PROBLEM STATEMENT :: Pull every line with the word "badge" out of the entries below.

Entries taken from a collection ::
==*==
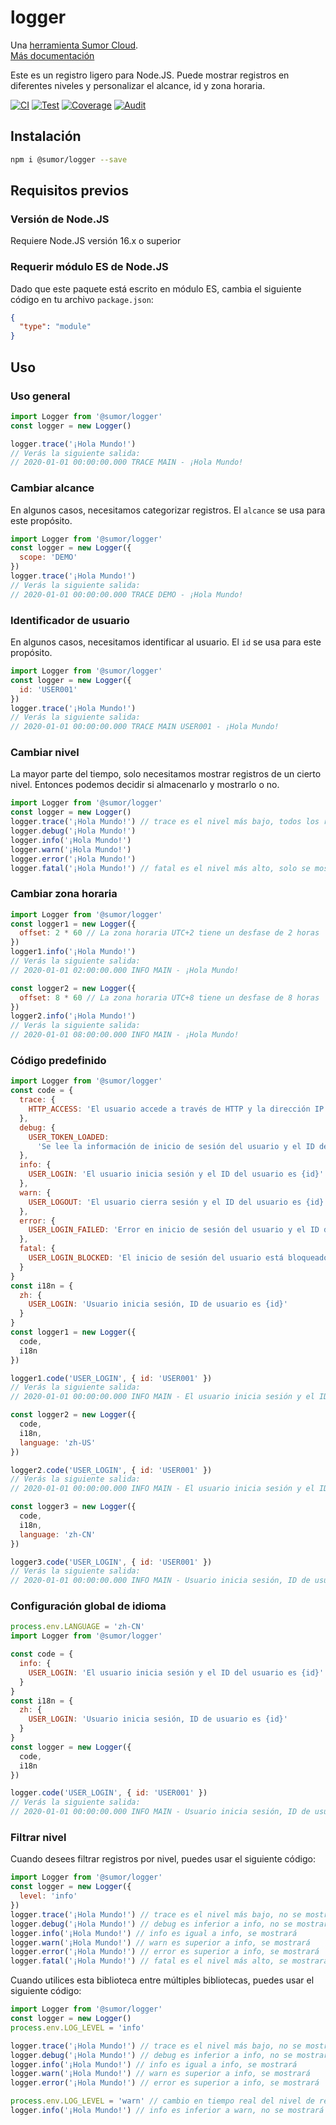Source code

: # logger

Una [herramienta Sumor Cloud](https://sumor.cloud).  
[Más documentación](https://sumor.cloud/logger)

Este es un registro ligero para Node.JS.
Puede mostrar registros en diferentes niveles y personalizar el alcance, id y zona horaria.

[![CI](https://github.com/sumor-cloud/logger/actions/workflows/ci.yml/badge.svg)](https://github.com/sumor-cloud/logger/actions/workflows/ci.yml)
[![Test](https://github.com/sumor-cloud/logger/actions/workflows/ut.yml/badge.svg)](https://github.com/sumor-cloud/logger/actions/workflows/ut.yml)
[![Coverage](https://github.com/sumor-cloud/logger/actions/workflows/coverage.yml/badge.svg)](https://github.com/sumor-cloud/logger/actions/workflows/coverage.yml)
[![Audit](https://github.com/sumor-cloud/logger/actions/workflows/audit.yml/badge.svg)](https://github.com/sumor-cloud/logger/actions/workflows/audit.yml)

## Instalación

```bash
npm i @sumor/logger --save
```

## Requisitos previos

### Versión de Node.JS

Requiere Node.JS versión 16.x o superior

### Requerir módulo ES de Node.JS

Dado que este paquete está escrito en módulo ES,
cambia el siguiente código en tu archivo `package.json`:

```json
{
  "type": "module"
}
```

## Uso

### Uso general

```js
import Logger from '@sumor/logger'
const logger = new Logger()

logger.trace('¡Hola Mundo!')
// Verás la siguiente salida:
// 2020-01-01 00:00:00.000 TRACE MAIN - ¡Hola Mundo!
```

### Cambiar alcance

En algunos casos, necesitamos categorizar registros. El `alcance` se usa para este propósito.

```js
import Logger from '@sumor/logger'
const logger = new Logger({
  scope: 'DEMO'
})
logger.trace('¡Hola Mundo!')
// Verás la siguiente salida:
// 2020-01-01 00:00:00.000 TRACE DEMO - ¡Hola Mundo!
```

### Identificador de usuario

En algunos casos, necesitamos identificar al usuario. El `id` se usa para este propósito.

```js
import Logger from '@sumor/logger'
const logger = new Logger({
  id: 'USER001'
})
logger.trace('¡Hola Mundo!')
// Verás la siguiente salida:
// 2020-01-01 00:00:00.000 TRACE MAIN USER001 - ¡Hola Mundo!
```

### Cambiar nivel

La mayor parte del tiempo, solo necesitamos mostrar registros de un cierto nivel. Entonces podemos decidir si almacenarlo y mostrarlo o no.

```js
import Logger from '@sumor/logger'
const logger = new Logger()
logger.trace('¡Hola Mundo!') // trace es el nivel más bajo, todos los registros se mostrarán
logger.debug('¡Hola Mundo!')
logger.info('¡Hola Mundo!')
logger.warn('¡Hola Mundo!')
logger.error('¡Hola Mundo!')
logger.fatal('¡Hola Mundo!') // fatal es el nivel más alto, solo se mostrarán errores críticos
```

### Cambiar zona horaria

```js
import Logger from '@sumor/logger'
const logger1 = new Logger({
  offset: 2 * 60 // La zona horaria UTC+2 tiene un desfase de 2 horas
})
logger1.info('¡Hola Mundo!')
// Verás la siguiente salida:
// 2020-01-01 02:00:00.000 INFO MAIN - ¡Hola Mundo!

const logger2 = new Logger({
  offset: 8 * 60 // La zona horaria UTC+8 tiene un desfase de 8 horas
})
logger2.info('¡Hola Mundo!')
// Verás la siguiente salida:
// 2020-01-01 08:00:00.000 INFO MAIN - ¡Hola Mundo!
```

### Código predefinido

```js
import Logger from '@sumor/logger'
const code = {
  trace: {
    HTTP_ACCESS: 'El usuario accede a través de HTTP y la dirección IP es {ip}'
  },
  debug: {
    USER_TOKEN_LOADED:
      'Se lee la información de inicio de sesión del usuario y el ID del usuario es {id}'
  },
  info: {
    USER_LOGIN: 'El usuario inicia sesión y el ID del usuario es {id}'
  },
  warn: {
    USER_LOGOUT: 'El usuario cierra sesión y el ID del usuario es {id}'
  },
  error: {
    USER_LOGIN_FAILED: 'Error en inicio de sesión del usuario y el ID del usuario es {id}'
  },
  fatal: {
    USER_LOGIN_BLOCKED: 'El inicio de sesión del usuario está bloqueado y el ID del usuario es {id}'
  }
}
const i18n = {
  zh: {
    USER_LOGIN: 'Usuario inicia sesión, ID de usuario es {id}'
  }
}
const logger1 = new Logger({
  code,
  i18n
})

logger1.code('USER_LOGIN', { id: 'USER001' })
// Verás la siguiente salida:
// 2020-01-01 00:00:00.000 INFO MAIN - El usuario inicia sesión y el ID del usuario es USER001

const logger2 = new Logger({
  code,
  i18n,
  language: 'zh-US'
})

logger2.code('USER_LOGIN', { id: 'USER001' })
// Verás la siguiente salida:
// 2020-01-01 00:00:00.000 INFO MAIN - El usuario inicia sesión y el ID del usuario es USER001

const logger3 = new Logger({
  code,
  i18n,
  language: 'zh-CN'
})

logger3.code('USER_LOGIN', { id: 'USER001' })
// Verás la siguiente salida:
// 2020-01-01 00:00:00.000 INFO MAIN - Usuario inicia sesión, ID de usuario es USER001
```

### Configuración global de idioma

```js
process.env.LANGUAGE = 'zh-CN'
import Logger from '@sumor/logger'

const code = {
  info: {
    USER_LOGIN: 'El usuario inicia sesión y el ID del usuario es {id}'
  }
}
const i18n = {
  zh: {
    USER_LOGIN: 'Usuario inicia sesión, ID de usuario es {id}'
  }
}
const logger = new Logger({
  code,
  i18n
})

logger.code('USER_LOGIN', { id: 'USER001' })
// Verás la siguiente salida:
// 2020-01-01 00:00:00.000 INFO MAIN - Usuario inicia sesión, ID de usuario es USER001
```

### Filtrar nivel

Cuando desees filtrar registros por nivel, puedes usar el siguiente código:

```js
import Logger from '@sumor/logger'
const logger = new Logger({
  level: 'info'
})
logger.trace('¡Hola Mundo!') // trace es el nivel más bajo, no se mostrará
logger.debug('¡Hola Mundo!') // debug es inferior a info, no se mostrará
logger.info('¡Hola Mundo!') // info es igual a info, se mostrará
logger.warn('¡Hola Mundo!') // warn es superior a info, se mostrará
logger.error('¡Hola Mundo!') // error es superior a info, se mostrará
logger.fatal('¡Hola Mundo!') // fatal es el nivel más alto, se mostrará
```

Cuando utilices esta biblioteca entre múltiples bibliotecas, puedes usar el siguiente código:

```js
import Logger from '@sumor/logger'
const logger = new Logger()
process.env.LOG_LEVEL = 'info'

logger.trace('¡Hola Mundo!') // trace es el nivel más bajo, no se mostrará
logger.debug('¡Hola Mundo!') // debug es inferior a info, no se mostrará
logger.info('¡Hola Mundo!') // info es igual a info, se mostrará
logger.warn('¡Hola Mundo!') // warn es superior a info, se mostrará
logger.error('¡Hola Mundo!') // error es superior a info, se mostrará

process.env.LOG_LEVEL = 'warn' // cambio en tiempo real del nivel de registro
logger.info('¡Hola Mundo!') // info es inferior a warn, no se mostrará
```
==*==
EXPECTED ANSWER ::
[![CI](https://github.com/sumor-cloud/logger/actions/workflows/ci.yml/badge.svg)](https://github.com/sumor-cloud/logger/actions/workflows/ci.yml)
[![Test](https://github.com/sumor-cloud/logger/actions/workflows/ut.yml/badge.svg)](https://github.com/sumor-cloud/logger/actions/workflows/ut.yml)
[![Coverage](https://github.com/sumor-cloud/logger/actions/workflows/coverage.yml/badge.svg)](https://github.com/sumor-cloud/logger/actions/workflows/coverage.yml)
[![Audit](https://github.com/sumor-cloud/logger/actions/workflows/audit.yml/badge.svg)](https://github.com/sumor-cloud/logger/actions/workflows/audit.yml)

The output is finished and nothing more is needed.